Ich möchte gleich zum Anfang eines klar stellen: Dies hier fasse ich nicht als eine gewöhnliche Rezension auf und dies wird auch kein Verriss – wobei böse Zungen ja behaupten etwas anderes könne ich gar nicht schreiben. Dies hier ist eine Empfehlung.
Jetzt könnte ich eigentlich schon schließen, doch das wäre billig und außerdem möchte ich doch noch erzählen, warum ich das Buch empfehle und ... da weiß ich gar nicht so recht wo ich anfangen soll...

Selten ist an einem Buch das ich gelesen habe alles einfach rundum gelungen, die Story, die Charaktere, der Schreibstil, hier stimmt einfach alles.
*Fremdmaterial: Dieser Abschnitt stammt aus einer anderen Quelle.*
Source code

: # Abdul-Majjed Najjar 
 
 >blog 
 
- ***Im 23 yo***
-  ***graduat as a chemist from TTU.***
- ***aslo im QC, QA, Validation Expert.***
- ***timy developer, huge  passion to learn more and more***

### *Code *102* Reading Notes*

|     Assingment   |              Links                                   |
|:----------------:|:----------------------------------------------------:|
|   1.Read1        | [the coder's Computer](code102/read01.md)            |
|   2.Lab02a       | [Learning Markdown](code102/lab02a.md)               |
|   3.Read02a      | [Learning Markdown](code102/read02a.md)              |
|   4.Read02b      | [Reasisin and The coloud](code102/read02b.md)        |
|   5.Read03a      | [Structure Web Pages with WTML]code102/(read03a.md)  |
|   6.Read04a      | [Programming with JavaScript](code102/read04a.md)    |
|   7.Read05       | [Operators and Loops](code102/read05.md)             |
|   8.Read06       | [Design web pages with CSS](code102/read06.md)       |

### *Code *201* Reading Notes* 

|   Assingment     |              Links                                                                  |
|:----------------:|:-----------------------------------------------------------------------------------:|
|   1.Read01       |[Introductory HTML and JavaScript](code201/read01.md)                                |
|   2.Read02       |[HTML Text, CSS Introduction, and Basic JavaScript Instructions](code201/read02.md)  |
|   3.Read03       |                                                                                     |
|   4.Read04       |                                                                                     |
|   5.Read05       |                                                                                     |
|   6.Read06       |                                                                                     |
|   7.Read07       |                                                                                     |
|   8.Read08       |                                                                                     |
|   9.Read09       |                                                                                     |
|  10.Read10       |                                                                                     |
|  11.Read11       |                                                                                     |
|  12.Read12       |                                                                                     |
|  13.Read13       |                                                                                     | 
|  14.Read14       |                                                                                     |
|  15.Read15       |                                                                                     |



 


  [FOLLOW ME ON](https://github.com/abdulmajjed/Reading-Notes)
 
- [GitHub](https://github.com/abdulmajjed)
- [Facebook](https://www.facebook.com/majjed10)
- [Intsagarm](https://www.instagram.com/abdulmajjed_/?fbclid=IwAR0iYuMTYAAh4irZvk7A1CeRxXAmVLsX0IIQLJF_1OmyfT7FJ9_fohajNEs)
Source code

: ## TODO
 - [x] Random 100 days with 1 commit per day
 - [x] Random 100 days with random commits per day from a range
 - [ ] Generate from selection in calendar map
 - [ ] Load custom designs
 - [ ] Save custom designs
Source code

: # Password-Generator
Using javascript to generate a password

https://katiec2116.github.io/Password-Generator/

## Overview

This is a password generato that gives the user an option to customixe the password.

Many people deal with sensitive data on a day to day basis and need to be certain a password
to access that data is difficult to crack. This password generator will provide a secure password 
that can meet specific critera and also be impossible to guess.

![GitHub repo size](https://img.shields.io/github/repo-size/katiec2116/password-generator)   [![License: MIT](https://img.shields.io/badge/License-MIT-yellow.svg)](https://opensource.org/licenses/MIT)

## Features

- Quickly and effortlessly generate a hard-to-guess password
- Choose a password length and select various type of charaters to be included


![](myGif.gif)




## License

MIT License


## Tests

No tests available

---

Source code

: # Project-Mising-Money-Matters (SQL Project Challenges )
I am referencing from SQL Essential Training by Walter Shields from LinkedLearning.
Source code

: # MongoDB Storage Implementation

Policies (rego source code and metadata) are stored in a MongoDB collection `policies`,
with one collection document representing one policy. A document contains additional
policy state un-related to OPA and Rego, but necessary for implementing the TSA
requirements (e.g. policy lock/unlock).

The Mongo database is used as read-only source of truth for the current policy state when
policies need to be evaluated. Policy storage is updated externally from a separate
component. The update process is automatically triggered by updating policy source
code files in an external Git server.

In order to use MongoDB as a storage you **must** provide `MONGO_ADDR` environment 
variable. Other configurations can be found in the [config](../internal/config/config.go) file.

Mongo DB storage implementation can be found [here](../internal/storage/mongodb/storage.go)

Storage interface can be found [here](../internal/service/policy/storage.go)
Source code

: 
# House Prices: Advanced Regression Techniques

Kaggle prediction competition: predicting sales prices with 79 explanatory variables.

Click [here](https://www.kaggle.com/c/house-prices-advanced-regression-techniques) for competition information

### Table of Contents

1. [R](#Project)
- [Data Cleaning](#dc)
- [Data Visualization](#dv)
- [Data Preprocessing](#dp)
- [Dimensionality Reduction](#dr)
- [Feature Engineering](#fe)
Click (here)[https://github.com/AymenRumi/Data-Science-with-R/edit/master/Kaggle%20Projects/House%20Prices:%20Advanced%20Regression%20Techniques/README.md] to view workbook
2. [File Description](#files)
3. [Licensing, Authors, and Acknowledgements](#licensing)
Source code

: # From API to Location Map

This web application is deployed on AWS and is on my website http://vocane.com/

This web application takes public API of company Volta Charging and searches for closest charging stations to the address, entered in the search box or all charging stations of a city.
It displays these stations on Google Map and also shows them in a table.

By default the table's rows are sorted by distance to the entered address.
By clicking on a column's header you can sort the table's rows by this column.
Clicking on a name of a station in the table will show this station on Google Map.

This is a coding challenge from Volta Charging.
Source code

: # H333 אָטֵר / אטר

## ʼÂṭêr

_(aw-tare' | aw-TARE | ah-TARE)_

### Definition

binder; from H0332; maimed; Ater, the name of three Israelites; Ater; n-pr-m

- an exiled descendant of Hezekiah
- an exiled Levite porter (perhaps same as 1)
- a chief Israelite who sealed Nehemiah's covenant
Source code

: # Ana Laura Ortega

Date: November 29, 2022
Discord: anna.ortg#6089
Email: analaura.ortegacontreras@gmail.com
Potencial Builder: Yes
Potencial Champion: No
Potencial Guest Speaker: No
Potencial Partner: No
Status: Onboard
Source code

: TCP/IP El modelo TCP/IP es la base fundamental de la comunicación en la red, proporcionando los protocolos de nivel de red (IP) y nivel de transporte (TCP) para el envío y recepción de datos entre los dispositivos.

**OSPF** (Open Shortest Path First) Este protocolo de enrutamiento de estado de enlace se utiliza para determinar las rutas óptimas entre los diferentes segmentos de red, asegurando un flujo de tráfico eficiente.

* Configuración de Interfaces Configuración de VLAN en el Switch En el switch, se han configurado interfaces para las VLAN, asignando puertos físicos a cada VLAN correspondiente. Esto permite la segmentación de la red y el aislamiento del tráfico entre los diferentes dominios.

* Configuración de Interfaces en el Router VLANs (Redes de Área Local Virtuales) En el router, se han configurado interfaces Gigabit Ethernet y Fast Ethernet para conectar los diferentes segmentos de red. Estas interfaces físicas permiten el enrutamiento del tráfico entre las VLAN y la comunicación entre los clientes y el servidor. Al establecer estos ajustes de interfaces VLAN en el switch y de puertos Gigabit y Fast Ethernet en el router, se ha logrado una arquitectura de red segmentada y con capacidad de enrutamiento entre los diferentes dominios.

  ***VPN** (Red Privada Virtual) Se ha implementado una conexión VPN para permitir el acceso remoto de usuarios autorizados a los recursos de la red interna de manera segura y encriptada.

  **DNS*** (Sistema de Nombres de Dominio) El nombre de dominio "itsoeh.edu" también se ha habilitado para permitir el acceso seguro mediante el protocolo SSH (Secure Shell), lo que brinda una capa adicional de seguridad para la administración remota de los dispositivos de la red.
Bereits auf Seite 15 sind mir mehr skurille Gestalten begegnet, habe ich öfter - im positiven Sinne - den Kopf geschüttelt und mehr originelle bis bizarre Einfälle gesehen als in ganzen anderen Romanen.
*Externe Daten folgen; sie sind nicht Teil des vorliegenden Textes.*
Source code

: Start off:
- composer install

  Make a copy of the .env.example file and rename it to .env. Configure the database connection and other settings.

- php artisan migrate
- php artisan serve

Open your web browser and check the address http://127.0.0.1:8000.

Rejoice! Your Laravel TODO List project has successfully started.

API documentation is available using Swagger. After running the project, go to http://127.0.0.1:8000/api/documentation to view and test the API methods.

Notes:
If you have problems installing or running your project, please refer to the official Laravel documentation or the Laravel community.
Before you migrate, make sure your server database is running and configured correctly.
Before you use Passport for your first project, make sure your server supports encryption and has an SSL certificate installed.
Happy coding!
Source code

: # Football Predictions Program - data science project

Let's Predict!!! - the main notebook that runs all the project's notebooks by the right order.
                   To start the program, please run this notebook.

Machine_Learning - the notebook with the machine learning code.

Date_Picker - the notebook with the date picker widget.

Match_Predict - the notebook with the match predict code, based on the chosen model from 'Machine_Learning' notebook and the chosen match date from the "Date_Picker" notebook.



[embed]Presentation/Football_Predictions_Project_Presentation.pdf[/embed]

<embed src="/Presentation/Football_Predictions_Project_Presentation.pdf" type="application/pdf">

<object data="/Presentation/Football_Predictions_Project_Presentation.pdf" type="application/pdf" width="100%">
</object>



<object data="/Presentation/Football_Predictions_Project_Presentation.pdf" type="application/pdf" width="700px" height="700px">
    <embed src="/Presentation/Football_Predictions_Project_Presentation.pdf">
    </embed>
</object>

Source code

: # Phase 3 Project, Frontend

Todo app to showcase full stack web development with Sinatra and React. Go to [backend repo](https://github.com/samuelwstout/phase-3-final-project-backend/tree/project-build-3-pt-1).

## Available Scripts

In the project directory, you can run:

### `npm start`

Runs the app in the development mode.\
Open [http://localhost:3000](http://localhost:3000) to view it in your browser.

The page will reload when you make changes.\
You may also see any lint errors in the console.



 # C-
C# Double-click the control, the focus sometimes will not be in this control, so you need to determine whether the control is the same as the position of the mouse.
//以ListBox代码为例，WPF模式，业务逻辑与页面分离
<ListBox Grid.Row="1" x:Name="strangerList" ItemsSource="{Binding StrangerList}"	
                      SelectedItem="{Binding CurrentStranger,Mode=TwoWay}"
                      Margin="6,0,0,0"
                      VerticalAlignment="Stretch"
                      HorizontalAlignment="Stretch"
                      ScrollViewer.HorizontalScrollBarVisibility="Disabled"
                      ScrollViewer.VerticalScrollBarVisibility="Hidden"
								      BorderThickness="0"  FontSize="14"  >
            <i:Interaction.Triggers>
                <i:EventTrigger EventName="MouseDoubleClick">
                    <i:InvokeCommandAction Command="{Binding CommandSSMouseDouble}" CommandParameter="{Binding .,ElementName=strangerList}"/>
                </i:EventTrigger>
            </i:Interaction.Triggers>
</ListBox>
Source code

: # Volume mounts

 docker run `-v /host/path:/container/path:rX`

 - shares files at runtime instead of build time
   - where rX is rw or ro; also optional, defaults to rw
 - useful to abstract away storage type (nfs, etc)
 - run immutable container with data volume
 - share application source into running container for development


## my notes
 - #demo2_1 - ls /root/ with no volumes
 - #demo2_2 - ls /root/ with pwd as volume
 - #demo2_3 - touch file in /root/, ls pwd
Als Beispiel seien hier nur der bärtige Papstattentäter, die humanen Pistolenkugeln der Amerikaner, und das strippende Bachkonzert erwähnt.
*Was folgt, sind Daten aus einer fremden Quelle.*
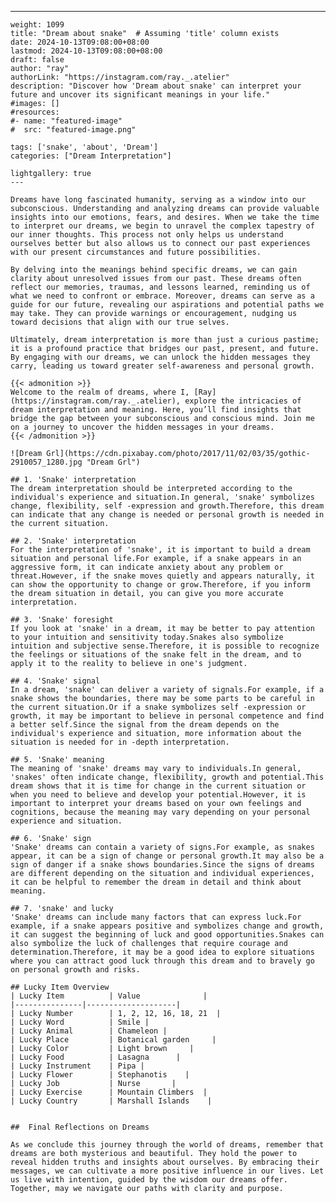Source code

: ---
    weight: 1099
    title: "Dream about snake"  # Assuming 'title' column exists
    date: 2024-10-13T09:08:00+08:00
    lastmod: 2024-10-13T09:08:00+08:00
    draft: false
    author: "ray"
    authorLink: "https://instagram.com/ray._.atelier"
    description: "Discover how 'Dream about snake' can interpret your future and uncover its significant meanings in your life."
    #images: []
    #resources:
    #- name: "featured-image"
    #  src: "featured-image.png"
    
    tags: ['snake', 'about', 'Dream']
    categories: ["Dream Interpretation"]
    
    lightgallery: true
    ---
    
    Dreams have long fascinated humanity, serving as a window into our subconscious. Understanding and analyzing dreams can provide valuable insights into our emotions, fears, and desires. When we take the time to interpret our dreams, we begin to unravel the complex tapestry of our inner thoughts. This process not only helps us understand ourselves better but also allows us to connect our past experiences with our present circumstances and future possibilities.
    
    By delving into the meanings behind specific dreams, we can gain clarity about unresolved issues from our past. These dreams often reflect our memories, traumas, and lessons learned, reminding us of what we need to confront or embrace. Moreover, dreams can serve as a guide for our future, revealing our aspirations and potential paths we may take. They can provide warnings or encouragement, nudging us toward decisions that align with our true selves.
    
    Ultimately, dream interpretation is more than just a curious pastime; it is a profound practice that bridges our past, present, and future. By engaging with our dreams, we can unlock the hidden messages they carry, leading us toward greater self-awareness and personal growth.
    
    {{< admonition >}}
    Welcome to the realm of dreams, where I, [Ray](https://instagram.com/ray._.atelier), explore the intricacies of dream interpretation and meaning. Here, you’ll find insights that bridge the gap between your subconscious and conscious mind. Join me on a journey to uncover the hidden messages in your dreams.
    {{< /admonition >}}
    
    ![Dream Grl](https://cdn.pixabay.com/photo/2017/11/02/03/35/gothic-2910057_1280.jpg "Dream Grl")
    
    ## 1. 'Snake' interpretation
    The dream interpretation should be interpreted according to the individual's experience and situation.In general, 'snake' symbolizes change, flexibility, self -expression and growth.Therefore, this dream can indicate that any change is needed or personal growth is needed in the current situation.
    
    ## 2. 'Snake' interpretation
    For the interpretation of 'snake', it is important to build a dream situation and personal life.For example, if a snake appears in an aggressive form, it can indicate anxiety about any problem or threat.However, if the snake moves quietly and appears naturally, it can show the opportunity to change or grow.Therefore, if you inform the dream situation in detail, you can give you more accurate interpretation.
    
    ## 3. 'Snake' foresight
    If you look at 'snake' in a dream, it may be better to pay attention to your intuition and sensitivity today.Snakes also symbolize intuition and subjective sense.Therefore, it is possible to recognize the feelings or situations of the snake felt in the dream, and to apply it to the reality to believe in one's judgment.
    
    ## 4. 'Snake' signal
    In a dream, 'snake' can deliver a variety of signals.For example, if a snake shows the boundaries, there may be some parts to be careful in the current situation.Or if a snake symbolizes self -expression or growth, it may be important to believe in personal competence and find a better self.Since the signal from the dream depends on the individual's experience and situation, more information about the situation is needed for in -depth interpretation.
    
    ## 5. 'Snake' meaning
    The meaning of 'snake' dreams may vary to individuals.In general, 'snakes' often indicate change, flexibility, growth and potential.This dream shows that it is time for change in the current situation or when you need to believe and develop your potential.However, it is important to interpret your dreams based on your own feelings and cognitions, because the meaning may vary depending on your personal experience and situation.
    
    ## 6. 'Snake' sign
    'Snake' dreams can contain a variety of signs.For example, as snakes appear, it can be a sign of change or personal growth.It may also be a sign of danger if a snake shows boundaries.Since the signs of dreams are different depending on the situation and individual experiences, it can be helpful to remember the dream in detail and think about meaning.
    
    ## 7. 'snake' and lucky
    'Snake' dreams can include many factors that can express luck.For example, if a snake appears positive and symbolizes change and growth, it can suggest the beginning of luck and good opportunities.Snakes can also symbolize the luck of challenges that require courage and determination.Therefore, it may be a good idea to explore situations where you can attract good luck through this dream and to bravely go on personal growth and risks.
    
    ## Lucky Item Overview
    | Lucky Item          | Value              |
    |---------------|--------------------|
    | Lucky Number        | 1, 2, 12, 16, 18, 21  |
    | Lucky Word          | Smile |
    | Lucky Animal        | Chameleon |
    | Lucky Place         | Botanical garden     |
    | Lucky Color         | Light brown     |
    | Lucky Food          | Lasagna      |
    | Lucky Instrument    | Pipa |
    | Lucky Flower        | Stephanotis    |
    | Lucky Job           | Nurse       |
    | Lucky Exercise      | Mountain Climbers  |
    | Lucky Country       | Marshall Islands    |
    
    
    ##  Final Reflections on Dreams
    
    As we conclude this journey through the world of dreams, remember that dreams are both mysterious and beautiful. They hold the power to reveal hidden truths and insights about ourselves. By embracing their messages, we can cultivate a more positive influence in our lives. Let us live with intention, guided by the wisdom our dreams offer. Together, may we navigate our paths with clarity and purpose.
Doch hat der Roman noch deutlich mehr zu bieten als nur ein Schaulaufen seltsamer Figuren und merkwürdiger Ereignisse, im Laufe des Romans entwickelt sich eine interessante Story, die immer mal wieder einen Haken schlägt und den Leser durchaus zu fesseln weiß, so gerät das 100 stöckige Hilton-Hotel, in welchem der titelgebende Kongress tagt schon bald in die Wirren eines Bürgerkrieges und zu allem Überfluss benutzt die Regierung des Landes das erste mal die so genannten Bemben, Bomben, die bei ihrer Detonation eine ganze Reihe chemischer Wirkstoffe freisetzen die das Gefühlsleben der Betroffen vollkommen aus dem Ruder laufen lassen. Zwar gelingt es dem Protagonisten sowie einigen anderen sich in die Kanalisation zu flüchten, doch auch dieser Ort ist von der Wirkung des Chemiecocktails nicht verschont geblieben und einige der Halluzinoge wirken auch hier, weit unter der Oberfläche...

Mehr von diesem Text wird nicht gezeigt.